I think most people are reserving comment, me in particular since I have never run the ST60 in any serious way. But, this sequence of events does seem pretty familiar. One of the few things I do know about it is that, unlike most engines useful for stunt, you *can* get too little head clearance (as indicated by kicking back, unexpectedly flaming out, etc). I am not sure that this is just a matter of the raw compression, it may be just the clearance. I know the same thing happens to the ST46, and even .003 additional clearance will usually cure it.

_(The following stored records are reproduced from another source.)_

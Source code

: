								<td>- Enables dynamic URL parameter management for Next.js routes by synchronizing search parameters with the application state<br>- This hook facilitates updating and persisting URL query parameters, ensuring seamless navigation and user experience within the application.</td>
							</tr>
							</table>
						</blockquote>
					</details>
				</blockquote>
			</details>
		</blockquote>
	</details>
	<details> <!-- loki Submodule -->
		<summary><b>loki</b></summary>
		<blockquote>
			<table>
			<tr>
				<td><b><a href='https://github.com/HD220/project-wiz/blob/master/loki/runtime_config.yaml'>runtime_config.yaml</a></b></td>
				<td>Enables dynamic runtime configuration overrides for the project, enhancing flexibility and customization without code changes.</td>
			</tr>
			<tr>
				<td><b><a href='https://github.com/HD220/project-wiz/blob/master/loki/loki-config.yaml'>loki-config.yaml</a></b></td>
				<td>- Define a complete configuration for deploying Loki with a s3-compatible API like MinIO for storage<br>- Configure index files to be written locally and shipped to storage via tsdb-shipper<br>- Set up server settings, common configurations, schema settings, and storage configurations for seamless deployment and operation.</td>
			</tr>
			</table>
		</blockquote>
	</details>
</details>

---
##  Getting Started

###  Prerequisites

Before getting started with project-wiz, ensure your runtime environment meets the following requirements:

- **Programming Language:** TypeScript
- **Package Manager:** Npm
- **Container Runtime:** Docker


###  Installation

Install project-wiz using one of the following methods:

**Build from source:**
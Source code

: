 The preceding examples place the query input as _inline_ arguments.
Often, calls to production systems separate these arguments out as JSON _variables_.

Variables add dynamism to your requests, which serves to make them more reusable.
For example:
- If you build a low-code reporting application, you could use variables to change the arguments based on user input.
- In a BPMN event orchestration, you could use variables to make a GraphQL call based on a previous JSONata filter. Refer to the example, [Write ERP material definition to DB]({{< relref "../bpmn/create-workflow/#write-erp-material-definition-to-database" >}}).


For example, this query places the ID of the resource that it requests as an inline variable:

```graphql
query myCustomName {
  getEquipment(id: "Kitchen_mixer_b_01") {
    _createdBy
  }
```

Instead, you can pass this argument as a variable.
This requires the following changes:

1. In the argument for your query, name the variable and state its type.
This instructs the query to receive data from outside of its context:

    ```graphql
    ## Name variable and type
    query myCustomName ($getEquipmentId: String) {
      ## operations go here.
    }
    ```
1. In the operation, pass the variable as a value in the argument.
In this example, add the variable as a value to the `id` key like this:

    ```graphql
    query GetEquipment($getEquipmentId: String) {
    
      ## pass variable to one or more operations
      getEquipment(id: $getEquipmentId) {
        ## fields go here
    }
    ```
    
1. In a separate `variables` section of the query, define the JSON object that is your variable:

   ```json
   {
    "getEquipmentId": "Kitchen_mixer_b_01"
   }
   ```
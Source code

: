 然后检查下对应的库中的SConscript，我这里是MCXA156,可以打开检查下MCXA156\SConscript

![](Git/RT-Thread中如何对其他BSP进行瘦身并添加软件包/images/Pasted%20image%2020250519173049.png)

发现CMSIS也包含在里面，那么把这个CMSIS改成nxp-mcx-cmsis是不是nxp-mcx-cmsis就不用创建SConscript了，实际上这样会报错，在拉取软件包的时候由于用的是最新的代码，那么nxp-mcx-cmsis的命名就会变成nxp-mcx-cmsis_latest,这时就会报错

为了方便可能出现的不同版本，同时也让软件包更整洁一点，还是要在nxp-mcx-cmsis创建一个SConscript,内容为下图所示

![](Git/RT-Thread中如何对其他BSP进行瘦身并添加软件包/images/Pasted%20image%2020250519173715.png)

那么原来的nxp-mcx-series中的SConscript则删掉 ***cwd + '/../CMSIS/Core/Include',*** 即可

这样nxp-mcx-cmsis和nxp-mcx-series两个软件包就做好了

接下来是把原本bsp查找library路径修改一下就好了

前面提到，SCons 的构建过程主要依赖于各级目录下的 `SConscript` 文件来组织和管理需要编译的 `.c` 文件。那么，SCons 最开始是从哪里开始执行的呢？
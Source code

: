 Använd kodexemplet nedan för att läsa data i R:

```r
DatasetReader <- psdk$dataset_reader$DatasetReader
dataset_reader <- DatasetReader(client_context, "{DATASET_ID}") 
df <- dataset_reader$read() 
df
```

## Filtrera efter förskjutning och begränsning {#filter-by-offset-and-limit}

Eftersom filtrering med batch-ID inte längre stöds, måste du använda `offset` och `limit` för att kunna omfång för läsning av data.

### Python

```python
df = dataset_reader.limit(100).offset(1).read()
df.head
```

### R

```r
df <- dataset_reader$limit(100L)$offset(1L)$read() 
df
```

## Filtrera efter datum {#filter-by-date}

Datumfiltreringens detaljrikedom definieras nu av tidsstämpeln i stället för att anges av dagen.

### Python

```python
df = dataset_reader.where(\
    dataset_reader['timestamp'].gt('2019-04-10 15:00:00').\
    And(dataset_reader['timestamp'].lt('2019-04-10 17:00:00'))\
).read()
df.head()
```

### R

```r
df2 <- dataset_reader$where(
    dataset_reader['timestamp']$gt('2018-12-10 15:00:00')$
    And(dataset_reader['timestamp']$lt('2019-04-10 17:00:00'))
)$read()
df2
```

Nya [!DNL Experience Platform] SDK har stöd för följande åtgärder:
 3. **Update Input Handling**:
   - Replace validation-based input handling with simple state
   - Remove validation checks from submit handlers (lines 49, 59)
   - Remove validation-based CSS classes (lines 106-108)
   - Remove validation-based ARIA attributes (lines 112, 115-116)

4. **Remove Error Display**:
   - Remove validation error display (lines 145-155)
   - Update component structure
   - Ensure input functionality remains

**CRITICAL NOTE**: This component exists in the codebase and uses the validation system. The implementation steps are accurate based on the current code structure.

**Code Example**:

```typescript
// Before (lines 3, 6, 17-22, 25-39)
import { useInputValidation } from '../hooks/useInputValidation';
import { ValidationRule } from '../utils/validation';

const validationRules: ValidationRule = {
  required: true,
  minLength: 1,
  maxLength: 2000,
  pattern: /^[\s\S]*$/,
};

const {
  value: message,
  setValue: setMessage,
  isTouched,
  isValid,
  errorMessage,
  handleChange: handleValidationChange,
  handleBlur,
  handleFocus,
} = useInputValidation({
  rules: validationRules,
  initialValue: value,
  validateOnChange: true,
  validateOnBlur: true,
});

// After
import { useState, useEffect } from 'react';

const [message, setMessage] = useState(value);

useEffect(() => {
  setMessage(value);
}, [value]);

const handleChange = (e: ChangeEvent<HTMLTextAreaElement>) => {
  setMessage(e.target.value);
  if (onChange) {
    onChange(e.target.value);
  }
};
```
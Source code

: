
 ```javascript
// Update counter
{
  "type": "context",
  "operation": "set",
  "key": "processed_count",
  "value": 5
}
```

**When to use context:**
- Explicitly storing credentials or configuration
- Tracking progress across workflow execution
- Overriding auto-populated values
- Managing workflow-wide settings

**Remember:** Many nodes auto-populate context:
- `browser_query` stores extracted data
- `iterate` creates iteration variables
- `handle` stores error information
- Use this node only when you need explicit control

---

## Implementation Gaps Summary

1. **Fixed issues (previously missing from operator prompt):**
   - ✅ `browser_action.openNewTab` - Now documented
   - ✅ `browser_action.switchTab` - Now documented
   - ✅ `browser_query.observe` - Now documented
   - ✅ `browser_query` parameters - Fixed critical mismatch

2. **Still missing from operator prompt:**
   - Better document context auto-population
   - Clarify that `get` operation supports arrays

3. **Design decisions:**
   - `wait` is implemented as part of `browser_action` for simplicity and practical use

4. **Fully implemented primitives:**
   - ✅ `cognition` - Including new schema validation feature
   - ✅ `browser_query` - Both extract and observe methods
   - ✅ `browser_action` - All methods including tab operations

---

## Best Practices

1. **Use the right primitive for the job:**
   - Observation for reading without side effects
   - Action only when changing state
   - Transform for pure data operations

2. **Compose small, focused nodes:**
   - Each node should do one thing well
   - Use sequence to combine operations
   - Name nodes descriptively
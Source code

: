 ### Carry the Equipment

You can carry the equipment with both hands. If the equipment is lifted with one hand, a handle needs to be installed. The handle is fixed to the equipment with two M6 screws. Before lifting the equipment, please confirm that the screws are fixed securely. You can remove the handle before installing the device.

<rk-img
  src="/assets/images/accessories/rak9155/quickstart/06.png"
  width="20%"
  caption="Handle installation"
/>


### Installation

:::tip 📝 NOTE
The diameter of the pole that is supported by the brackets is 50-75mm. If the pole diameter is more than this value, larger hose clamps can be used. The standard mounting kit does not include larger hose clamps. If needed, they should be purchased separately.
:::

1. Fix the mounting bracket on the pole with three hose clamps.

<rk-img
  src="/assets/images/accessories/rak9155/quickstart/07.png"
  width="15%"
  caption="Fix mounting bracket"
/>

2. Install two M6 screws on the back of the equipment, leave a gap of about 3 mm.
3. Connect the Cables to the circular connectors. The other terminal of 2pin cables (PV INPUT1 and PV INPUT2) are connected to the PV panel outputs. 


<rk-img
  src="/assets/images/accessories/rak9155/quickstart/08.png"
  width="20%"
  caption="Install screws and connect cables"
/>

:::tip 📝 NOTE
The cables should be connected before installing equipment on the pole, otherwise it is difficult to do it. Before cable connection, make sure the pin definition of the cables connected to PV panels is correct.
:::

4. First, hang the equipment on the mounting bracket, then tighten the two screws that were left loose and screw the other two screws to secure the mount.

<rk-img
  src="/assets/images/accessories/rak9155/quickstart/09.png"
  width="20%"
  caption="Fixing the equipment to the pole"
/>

Like most things, there was a huge overreaction to it, and I have seen many ST60s with so little compression ratio that the are no stronger than a good ST46s. The most egregious example was from a (justifiably) famous stunt flier who set up an ST60 with so little compression that he also had to include a MASSIVE venturi, which was so large, it came close to quitting on release when the acceleration caused fuel starvation. This was in a kit-sized Shark 45, you would expect an ST60 to yank that around pretty good, but it was hopeless, squeaky lean at the slightest touch of the controls, but absolutely no power. I looked, and it appeared to have something like 1/16" extra head gaskets, and turning it over, it felt like the glow plug had fallen out.
I very strongly discourage anyone from "dropping the liner", its a questionable practice on a 40FSR, you sure don't have a timing problem with the ST60. Removing head gaskets is a potential solution, but I suspect that the modified head has already reduced the compression to the point that you cannot approach the stock value before the piston starts hitting.
The solution in the example case was to run more nitro. The owner was running 5% on recommendation of the engine maker, I talked him into 15%, which markedly improved it and got reasonable power. I was trying to talk the owner into running YS20/20, but for whatever reason he chose not to, and I was looking around for someone with 30% or who was carrying around some pure nitromethane to mix with.
So, the easiest and most obvious solution to lack of power due to low compression ratio is add nitro, keep upping it until something bad happens. Unlike a Fox (which also greatly benefits) you aren't going to break the engine, it will just start kicking back. But I have run as much as 30% nitro in a bone-stock ST46, including stock compression and head, with absolutely no problems aside from running out of gas right after the triangles, and tremendous power gain.